What you have to do
Could you print exactly the lines of the listing below, starting at the line that has "## How to use" and ending at the line that has "Useful Scripts for Day to Day Life", and only those lines?

The records
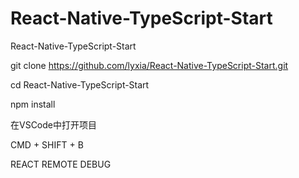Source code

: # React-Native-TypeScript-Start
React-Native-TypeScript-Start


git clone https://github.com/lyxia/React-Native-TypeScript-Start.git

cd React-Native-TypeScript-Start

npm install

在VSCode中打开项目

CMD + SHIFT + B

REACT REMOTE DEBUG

---

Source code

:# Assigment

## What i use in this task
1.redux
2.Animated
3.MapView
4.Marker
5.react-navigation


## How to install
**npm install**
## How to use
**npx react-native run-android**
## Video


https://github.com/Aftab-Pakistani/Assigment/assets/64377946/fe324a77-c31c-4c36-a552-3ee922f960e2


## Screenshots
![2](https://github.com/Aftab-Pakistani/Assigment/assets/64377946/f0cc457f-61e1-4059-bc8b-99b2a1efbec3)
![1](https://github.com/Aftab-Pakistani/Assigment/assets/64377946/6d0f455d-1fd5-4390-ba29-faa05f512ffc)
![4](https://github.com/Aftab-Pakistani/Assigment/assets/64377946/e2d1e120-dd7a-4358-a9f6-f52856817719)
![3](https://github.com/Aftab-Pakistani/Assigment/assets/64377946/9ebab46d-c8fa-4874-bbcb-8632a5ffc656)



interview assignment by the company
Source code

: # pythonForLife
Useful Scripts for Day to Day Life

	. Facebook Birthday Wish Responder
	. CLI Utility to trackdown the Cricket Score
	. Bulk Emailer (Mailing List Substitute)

Worked solution
## How to use
**npx react-native run-android**
## Video


https://github.com/Aftab-Pakistani/Assigment/assets/64377946/fe324a77-c31c-4c36-a552-3ee922f960e2


## Screenshots
![2](https://github.com/Aftab-Pakistani/Assigment/assets/64377946/f0cc457f-61e1-4059-bc8b-99b2a1efbec3)
![1](https://github.com/Aftab-Pakistani/Assigment/assets/64377946/6d0f455d-1fd5-4390-ba29-faa05f512ffc)
![4](https://github.com/Aftab-Pakistani/Assigment/assets/64377946/e2d1e120-dd7a-4358-a9f6-f52856817719)
![3](https://github.com/Aftab-Pakistani/Assigment/assets/64377946/9ebab46d-c8fa-4874-bbcb-8632a5ffc656)



interview assignment by the company
Source code

: # pythonForLife
Useful Scripts for Day to Day Life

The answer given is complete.